Dealey attended public schools in Dallas through grade five. In grade six, he was expelled from public school for unspecified reasons and sent to the Terrill School for Boys, which later became St. Mark's School of Texas. For three years, Dealey was the top ranked student at the Terrill School, and he would later say that it was the school's strict disciplinary code that had reformed him. He graduated in 1910 and then attended the University of Texas where he received a bachelor's degree in 1913. From there he went to Harvard University, earning a master's degree in philosophy in 1914.

==Journalism==

1n 1915, Dealey was a student at the Harvard Business School when he was offered a job at The Dallas Morning News, where his father was vice president of that newspaper's parent company, A.H. Belo. In 1920, the younger Dealey was promoted to staff correspondent.

After his father bought the Morning News and the majority of the A.H. Belo stock from the Belo heirs, the younger Dealey became an A.H. Belo board member. Dealey was appointed vice president in 1932. He succeeded his father as president of A.H. Belo in 1940. When his father died in 1946, Dealey became publisher of The Dallas Morning News as well.

==World War II==

Dealey served as a major during the war. His first command was the Twenty-ninth Battalion, Texas Defense Guard in 1941–42. He served in the United States Army Specialist Corps between 1942 and 1943.

Dealey also traveled to the Far East as a Morning News staff correspondent; at the conclusion of the war he witnessed the Japanese surrender on the USS Missouri.
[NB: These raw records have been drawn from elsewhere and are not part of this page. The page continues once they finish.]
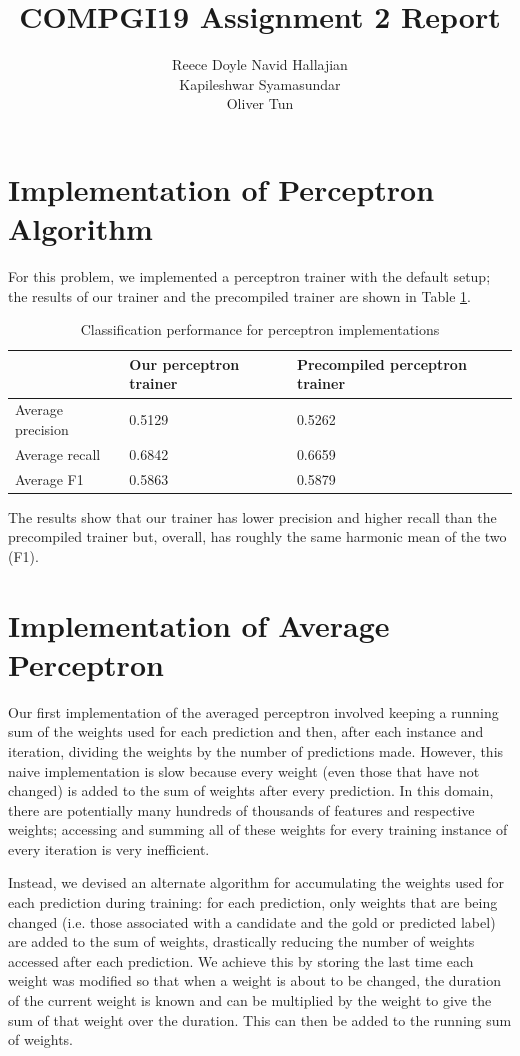 \documentclass{article} %
\title{COMPGI19 Assignment 2 Report}
\author{
Reece Doyle
\And
Navid Hallajian \\
\And
Kapileshwar Syamasundar \\
\And
Oliver Tun \\
}
\begin{document}
\maketitle

\section{Implementation of Perceptron Algorithm}
For this problem, we implemented a perceptron trainer with the default setup; the results of our trainer and the precompiled trainer are shown in Table \ref{table:1_perf}.

\begin{table}[htb]
\centering
\caption{Classification performance for perceptron implementations}
\label{table:1_perf}
\begin{tabular}{l|l|l|}
\cline{2-3}
                                        & Our perceptron trainer & Precompiled perceptron trainer \\ \hline
\multicolumn{1}{|l|}{Average precision} & 0.5129     & 0.5262             \\ \hline
\multicolumn{1}{|l|}{Average recall}    & 0.6842     & 0.6659              \\ \hline
\multicolumn{1}{|l|}{Average F1}        & 0.5863     & 0.5879             \\ \hline
\end{tabular}
\end{table}

The results show that our trainer has lower precision and higher recall than the precompiled trainer but, overall, has roughly the same harmonic mean of the two (F1).
\section{Implementation of Average Perceptron}

Our first implementation of the averaged perceptron involved keeping a running sum of the weights used for each prediction and then, after each instance and iteration, dividing the weights by the number of predictions made. However, this naive implementation is slow because every weight (even those that have not changed) is added to the sum of weights after every prediction. In this domain, there are potentially many hundreds of thousands of features and respective weights; accessing and summing all of these weights for every training instance of every iteration is very inefficient.

Instead, we devised an alternate algorithm for accumulating the weights used for each prediction during training: for each prediction, only weights that are being changed (i.e. those associated with a candidate and the gold or predicted label) are added to the sum of weights, drastically reducing the number of weights accessed after each prediction. We achieve this by storing the last time each weight was modified so that when a weight is about to be changed, the duration of the current weight is known and can be multiplied by the weight to give the sum of that weight over the duration. This can then be added to the running sum of weights.
\end{document}
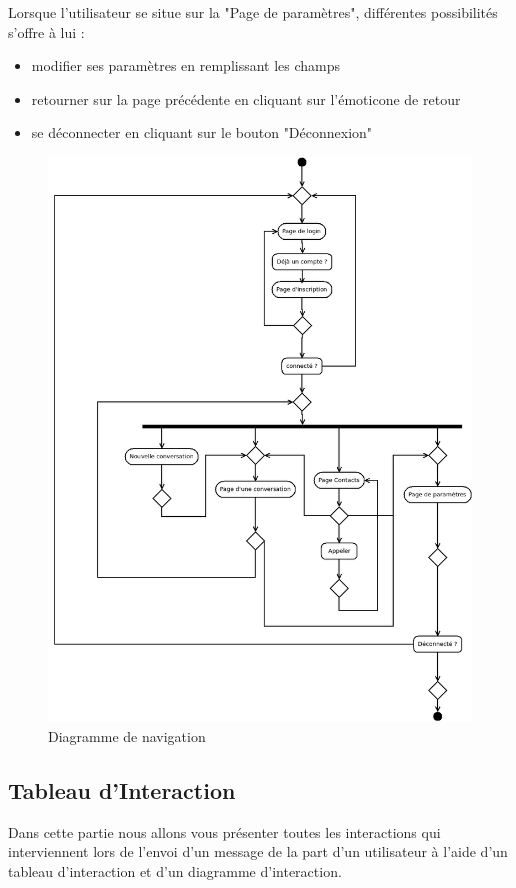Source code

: \documentclass[a4paper,12pt]{article}
\begin{document}
	Lorsque l'utilisateur se situe sur la "Page de paramètres", différentes possibilités s'offre à lui :
	\begin{itemize}
		\item modifier ses paramètres en remplissant les champs
		\item retourner sur la page précédente en cliquant sur l'émoticone de retour
		\item se déconnecter en cliquant sur le bouton "Déconnexion"\\
	\end{itemize}

	\begin{figure}[H]
		\centerline{\includegraphics[width=16.5cm]{../diagrammes/img/navigation.png}}
		\caption{Diagramme de navigation}
	\end{figure}


	\subsection{Tableau d’Interaction}
	Dans cette partie nous allons vous présenter toutes les interactions qui interviennent lors de l'envoi d'un message de la part d'un utilisateur à l'aide d'un tableau d’interaction et d'un diagramme d’interaction.
\end{document}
His war writings were gathered by the Morning News and published in 1945 as Sunset in the East.

==Politics==

Beginning in the 1920's, Dealey had increasing amounts of influence on the editorial tone of the newspaper.

Ku Klux Klan

Dealey wrote many of the newspaper's anti-Ku Klux Klan articles. In a 1924 memo to his father, for example, he insisted that the paper endorse candidate Miriam Ferguson over the Klan's preferred gubernatorial candidate.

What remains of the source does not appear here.